Pochi giorni prima della mia diserzione c'era stata la diserzione della Compagnia Catanzaro. “Dopo diverse battaglie sul Carso, nell’estate del ’17, la Brigata Catanzaro è mandata in riposo a Santa Maria la Longa, quando si sparge la notizia che saremmo stati mandati di nuovo in prima linea. Ne venne fuori una protesta che si tramutò in vera e propria rivolta la sera del 15 luglio.
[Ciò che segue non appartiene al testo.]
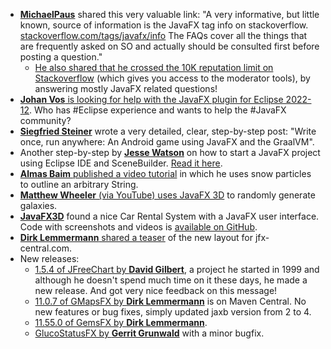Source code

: * [**MichaelPaus**](https://twitter.com/MichaelPaus) shared this very valuable link: "A very informative, but little known, source of information is the JavaFX tag info on stackoverflow. [stackoverflow.com/tags/javafx/info](https://stackoverflow.com/tags/javafx/info) The FAQs cover all the things that are frequently asked on SO and actually should be consulted first before posting a question."
  * [He also shared that he crossed the 10K reputation limit on Stackoverflow](https://twitter.com/MichaelPaus/status/1612385027760734208) (which gives you access to the moderator tools), by answering mostly JavaFX related questions!
* [**Johan Vos** is looking for help with the JavaFX plugin for Eclipse 2022-12](https://twitter.com/johanvos/status/1611354561863614465). Who has #Eclipse experience and wants to help the #JavaFX community?
* [**Siegfried Steiner**](https://twitter.com/MetacodesPro/status/1612477239249047552) wrote a very detailed, clear, step-by-step post: "Write once, run anywhere: An Android game using JavaFX and the GraalVM".
* Another step-by-step by [**Jesse Watson**](https://twitter.com/jessals04/status/1611842000965505025) on how to start a JavaFX project using Eclipse IDE and SceneBuilder. [Read it here](https://www.jessejwatson.com/posts/javafx-how-i-made-my-first-java-gui).
* [**Almas Baim** published a video tutorial](https://www.youtube.com/watch?v=UAGRgntpliI) in which he uses snow particles to outline an arbitrary String.
* [**Matthew Wheeler** (via YouTube) uses JavaFX 3D](https://www.youtube.com/watch?v=2Mjzw_fKqbM) to randomly generate galaxies.
* [**JavaFX3D**](https://twitter.com/JavaFX3D/status/1612944735752310784) found a nice Car Rental System with a JavaFX user interface. Code with screenshots and videos is [available on GitHub](https://github.com/yuenci/Java-Car-Rental-System).
* [**Dirk Lemmermann** shared a teaser](https://twitter.com/dlemmermann/status/1612469114127147010) of the new layout for jfx-central.com.
* New releases:
  * [1.5.4 of JFreeChart by **David Gilbert**](https://twitter.com/david_m_gilbert/status/1612140104734089219?t=_DrlFGujAC-b0GMEYa8lmQ&s=09), a project he started in 1999 and although he doesn't spend much time on it these days, he made a new release. And got very nice feedback on this message!
  * [11.0.7 of GMapsFX by **Dirk Lemmermann**](https://twitter.com/dlemmermann/status/1613501135247101955) is on Maven Central. No new features or bug fixes, simply updated jaxb version from 2 to 4.
  * [11.55.0 of GemsFX by **Dirk Lemmermann**](https://twitter.com/dlemmermann/status/1613565091110158337).
  * [GlucoStatusFX by **Gerrit Grunwald**](https://mastodon.social/@hansolo_/109675689095015969) with a minor bugfix.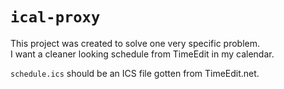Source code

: # `ical-proxy`

This project was created to solve one very specific problem.  
I want a cleaner looking schedule from TimeEdit in my calendar.

`schedule.ics` should be an ICS file gotten from TimeEdit.net.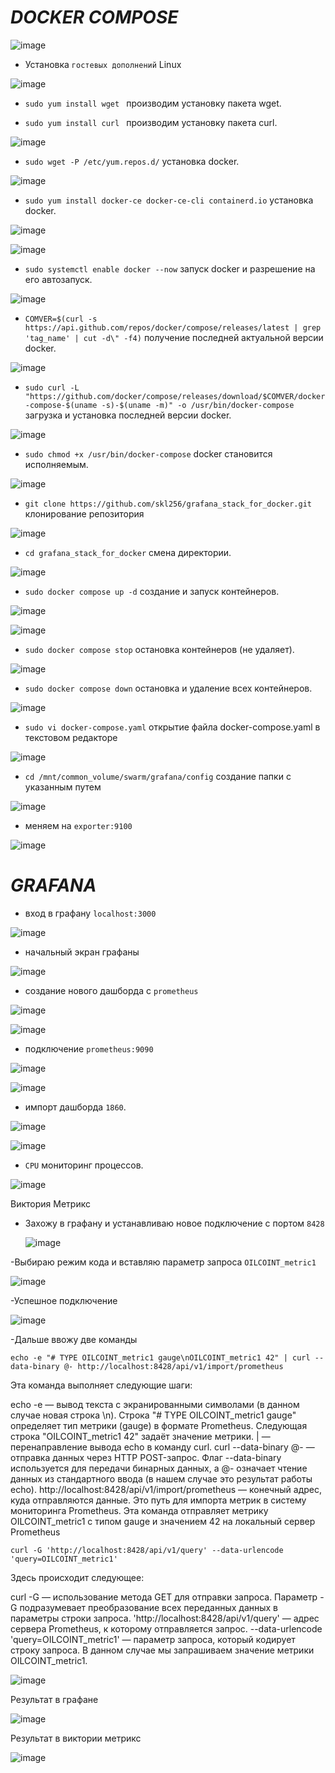 # *DOCKER COMPOSE*

![image](https://github.com/user-attachments/assets/79a188a0-855b-49bf-b98c-d1fe53a97937)

- Установка `гостевых дополнений` Linux

![image](https://github.com/user-attachments/assets/aec98eea-ba1b-4a29-b988-cb77ec7828d3)

- `sudo yum install wget ` производим установку пакета wget.
  
- `sudo yum install curl ` производим установку пакета curl.

![image](https://github.com/user-attachments/assets/f7651679-b7f0-4e2b-bd68-906f896a14ca)

- `sudo wget -P /etc/yum.repos.d/` установка docker.

![image](https://github.com/user-attachments/assets/ac92c472-5f0d-41d8-966c-6330051da7b3)

- `sudo yum install docker-ce docker-ce-cli containerd.io` установка docker.

![image](https://github.com/user-attachments/assets/5c5f0ee0-d259-4f30-ba19-047cc209a6db)

![image](https://github.com/user-attachments/assets/9678f515-698f-4451-98e3-b8a586e76da9)

- `sudo systemctl enable docker --now` запуск docker и разрешение на его автозапуск.

![image](https://github.com/user-attachments/assets/751da184-f766-4472-91c0-800803fea6cb)

- `COMVER=$(curl -s https://api.github.com/repos/docker/compose/releases/latest | grep 'tag_name' | cut -d\" -f4)` получение последней актуальной версии docker.

![image](https://github.com/user-attachments/assets/5b6faee9-d8be-4e24-9c10-be7a09d47566)

- `sudo curl -L "https://github.com/docker/compose/releases/download/$COMVER/docker-compose-$(uname -s)-$(uname -m)" -o /usr/bin/docker-compose` загрузка и установка последней версии docker.

![image](https://github.com/user-attachments/assets/24f7723a-ad82-4324-99ba-0d45354dc408)

- `sudo chmod +x /usr/bin/docker-compose` docker становится исполняемым.

![image](https://github.com/user-attachments/assets/ad126c81-d088-433e-898d-f06ac2ee6450)

- `git clone https://github.com/skl256/grafana_stack_for_docker.git` клонирование репозитория

![image](https://github.com/user-attachments/assets/90a10806-e9fd-4e5a-b336-f0f994129f85)

- `cd grafana_stack_for_docker` смена директории.

![image](https://github.com/user-attachments/assets/ca35f718-187b-446d-a866-9a8c656e1324)

- `sudo docker compose up -d` создание и запуск контейнеров.

![image](https://github.com/user-attachments/assets/4efb8b54-c984-4df6-886e-790545145541)

![image](https://github.com/user-attachments/assets/cbffa0e8-9a03-4d88-bad6-add9728c8e44)

- `sudo docker compose stop` остановка контейнеров (не удаляет).

![image](https://github.com/user-attachments/assets/bcb8fcf5-c13c-4dc5-bef0-13a0a725d33e)

- `sudo docker compose down` остановка и удаление всех контейнеров.

![image](https://github.com/user-attachments/assets/01e65ef3-ae19-40a0-b7f7-78dd130e6156)

- `sudo vi docker-compose.yaml` открытие файла docker-compose.yaml в текстовом редакторе

![image](https://github.com/user-attachments/assets/817c7770-47e3-45a7-8816-4e353f64166f)

- `cd /mnt/common_volume/swarm/grafana/config` создание папки с указанным путем

![image](https://github.com/user-attachments/assets/727689de-2164-4482-9d14-bf4c34650498)

- меняем на `exporter:9100`

![image](https://github.com/user-attachments/assets/81e018b7-9517-4173-9be9-7a747cb3eb38)


# *GRAFANA*

- вход в графану `localhost:3000`

![image](https://github.com/user-attachments/assets/6a16a55f-d7d3-4ae3-b3a8-6cfed6fe516c)

- начальный экран графаны

![image](https://github.com/user-attachments/assets/98f20339-ede7-4875-89cb-c23600b1a0e4)

- создание нового дашборда с `prometheus`

![image](https://github.com/user-attachments/assets/9b014b92-fe75-4e25-aa3e-1352999aa714)

![image](https://github.com/user-attachments/assets/fb52dff2-7a9d-42a6-a3dc-ab357d3d7c01)

- подключение `prometheus:9090`

![image](https://github.com/user-attachments/assets/ddb1b200-f8cf-4f30-8f91-7ca607aa153a)

![image](https://github.com/user-attachments/assets/6c70426f-a42e-4295-b573-2ac1e1b43834)

- импорт дашборда `1860`.

![image](https://github.com/user-attachments/assets/3f380773-5873-4213-9c20-4dd50ec4f465)

![image](https://github.com/user-attachments/assets/3d140a50-9375-4094-80e6-ff709cb33cd1)

- `CPU` мониторинг процессов.

![image](https://github.com/user-attachments/assets/08cab9fe-8393-4a55-82fe-15491dd79019)


Виктория Метрикс

- Захожу в графану и устанавливаю новое подключение с портом `8428`

  ![image](https://github.com/user-attachments/assets/6ddf2ea3-c630-4e73-b322-e4e51bded422)

-Выбираю режим кода и вставляю параметр запроса `OILCOINT_metric1`

![image](https://github.com/user-attachments/assets/027bc7c6-2fb1-405b-a0fe-d56c947f42d4)

-Успешное подключение

![image](https://github.com/user-attachments/assets/0670bc78-e89e-4243-9441-ae6ce5334c3d)

-Дальше ввожу две команды

`echo -e "# TYPE OILCOINT_metric1 gauge\nOILCOINT_metric1 42" | curl --data-binary @- http://localhost:8428/api/v1/import/prometheus`

Эта команда выполняет следующие шаги:

echo -e — вывод текста с экранированными символами (в данном случае новая строка \n).
Строка "# TYPE OILCOINT_metric1 gauge" определяет тип метрики (gauge) в формате Prometheus.
Следующая строка "OILCOINT_metric1 42" задаёт значение метрики.
| — перенаправление вывода echo в команду curl.
curl --data-binary @- — отправка данных через HTTP POST-запрос. Флаг --data-binary используется для передачи бинарных данных, а @- означает чтение данных из стандартного ввода (в нашем случае это результат работы echo).
http://localhost:8428/api/v1/import/prometheus — конечный адрес, куда отправляются данные. Это путь для импорта метрик в систему мониторинга Prometheus.
Эта команда отправляет метрику OILCOINT_metric1 с типом gauge и значением 42 на локальный сервер Prometheus


`curl -G 'http://localhost:8428/api/v1/query' --data-urlencode 'query=OILCOINT_metric1'`

Здесь происходит следующее:

curl -G — использование метода GET для отправки запроса. Параметр -G подразумевает преобразование всех переданных данных в параметры строки запроса.
'http://localhost:8428/api/v1/query' — адрес сервера Prometheus, к которому отправляется запрос.
--data-urlencode 'query=OILCOINT_metric1' — параметр запроса, который кодирует строку запроса. В данном случае мы запрашиваем значение метрики OILCOINT_metric1.

![image](https://github.com/user-attachments/assets/8d37f322-2550-42e2-8b1b-cfdd5c5daae6)

Результат в графане

![image](https://github.com/user-attachments/assets/e369b6cb-bdb3-4cc5-ae2f-ab5efb63a874)

Результат в виктории метрикс

![image](https://github.com/user-attachments/assets/4e3a70c2-378b-4ec1-a04e-b32bf1d218a7)


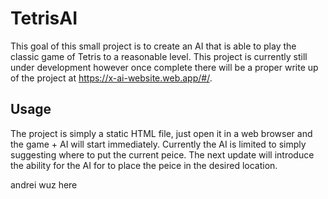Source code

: # TetrisAI

This goal of this small project is to create an AI that is able to play the classic game of Tetris to a reasonable level. This project is currently still under development however once complete there will be a proper write up of the project at https://x-ai-website.web.app/#/.

## Usage

The project is simply a static HTML file, just open it in a web browser and the game + AI will start immediately. Currently the AI is limited to simply suggesting where to put the current peice. The next update will introduce the ability for the AI for to place the peice in the desired location.

andrei wuz here
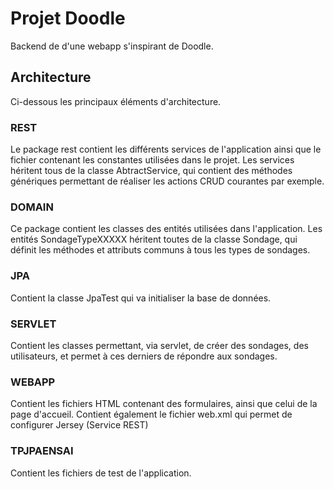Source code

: # Projet Doodle

Backend de d'une webapp s'inspirant de Doodle.

## Architecture

Ci-dessous les principaux éléments d'architecture.

### REST

Le package rest contient les différents services de l'application ainsi que le fichier contenant les constantes utilisées dans le projet.
Les services héritent tous de la classe AbtractService, qui contient des méthodes génériques permettant de réaliser les actions CRUD courantes par exemple.

### DOMAIN

Ce package contient les classes des entités utilisées dans l'application. Les entités SondageTypeXXXXX héritent toutes de la classe Sondage, qui définit les méthodes
et attributs communs à tous les types de sondages.

### JPA

Contient la classe JpaTest qui va initialiser la base de données.

### SERVLET

Contient les classes permettant, via servlet, de créer des sondages, des utilisateurs, et permet à ces derniers de répondre aux sondages.

### WEBAPP

Contient les fichiers HTML contenant des formulaires, ainsi que celui de la page d'accueil. Contient également le fichier web.xml qui permet
de configurer Jersey (Service REST)

### TPJPAENSAI

Contient les fichiers de test de l'application.
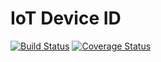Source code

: IoT Device ID
=============

[![Build Status](https://travis-ci.org/IuK-Uni-Rostock/iot-device-id.svg?branch=master)](https://travis-ci.org/IuK-Uni-Rostock/iot-device-id)
[![Coverage Status](https://coveralls.io/repos/github/IuK-Uni-Rostock/iot-device-id/badge.svg?branch=master)](https://coveralls.io/github/IuK-Uni-Rostock/iot-device-id?branch=master)
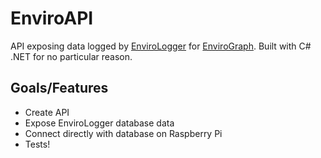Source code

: # EnviroAPI

API exposing data logged by [EnviroLogger](https://github.com/cliener/EnviroLogger) for  [EnviroGraph](https://github.com/cliener/EnviroGraph). Built with C# .NET for no particular reason.

## Goals/Features

- Create API
- Expose EnviroLogger database data
- Connect directly with database on Raspberry Pi
- Tests!
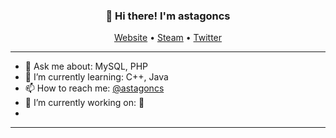 
<h3 align="center">👋 Hi there! I'm astagoncs</h3>
<p align="center">
  <a href="https://pornhub.com">Website</a> •
  <a href="https://steamcommunity.com/id/astagoncs/">Steam</a> •
  <a href="https://twitter.com/astagoncs">Twitter</a>
</p>

---

- 💬 Ask me about: MySQL, PHP  
- 🌱 I’m currently learning: C++, Java 
- 📫 How to reach me: [@astagoncs](https://twitter.com/astagoncs)
- 🔭 I’m currently working on: 🤫
- 
---
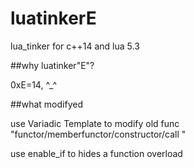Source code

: # luatinkerE
lua_tinker for c++14 and lua 5.3

##why luatinker"E"?

0xE=14, ^_^

##what modifyed

use Variadic Template to modify old func "functor/memberfunctor/constructor/call "

use enable_if to hides a function overload 

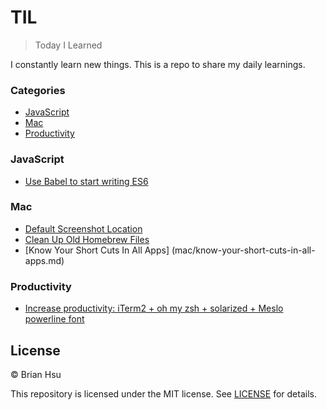 # TIL

> Today I Learned

I constantly learn new things. This is a repo to share my daily learnings.

### Categories
* [JavaScript](#javascript)
* [Mac](#mac)
* [Productivity](#productivity)

### JavaScript
- [Use Babel to start writing ES6](javascript/use-babel-to-start-writing-es6.md)

### Mac
- [Default Screenshot Location](mac/default-screenshot-location.md)
- [Clean Up Old Homebrew Files](mac/clean-up-old-homebrew-files.md)
- [Know Your Short Cuts In All Apps] (mac/know-your-short-cuts-in-all-apps.md)

### Productivity
- [Increase productivity: iTerm2 + oh my zsh + solarized + Meslo powerline font](productivity/iterm2+zsh+solarized+powerline_font.md)


## License

&copy; Brian Hsu

This repository is licensed under the MIT license. See [LICENSE](LICENSE) for
details.
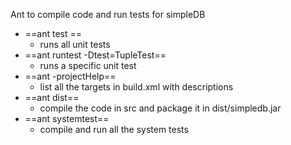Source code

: Ant to compile code and run tests for simpleDB


- ==ant test ==
	- runs all unit tests
- ==ant runtest -Dtest=TupleTest==
	- runs a specific unit test
- ==ant -projectHelp==
	- list all the targets in build.xml with descriptions
- ==ant dist==
	- compile the code in src and package it in dist/simpledb.jar
- ==ant systemtest==
	- compile and run all the system tests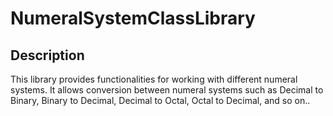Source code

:# NumeralSystemClassLibrary

## Description

This library provides functionalities for working with different numeral systems. It allows conversion between numeral systems such as Decimal to Binary, Binary to Decimal, Decimal to Octal, Octal to Decimal, and so on..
Tutto parte dai soldati del 141° e si estende poi anche a quelli del 142°, con scontri a fuoco con fucili e bombe a mano.
A sedare la rivolta arriva una compagnia di Carabinieri e si registrarono una decina di morti e una trentina di feriti.
Terminato l’ammutinamento scattano le fucilazioni per quattro soldati colti con i fucili ancora caldi e per altri dodici scelti per ciascun reggimento per decimazione.
Il 16 luglio i soldati vengono fucilati sul muro del Cimitero di Santa Maria La Longa. (13)
[Appare la foto del muro del cimitero e dello stemma della Brigata Catanzaro].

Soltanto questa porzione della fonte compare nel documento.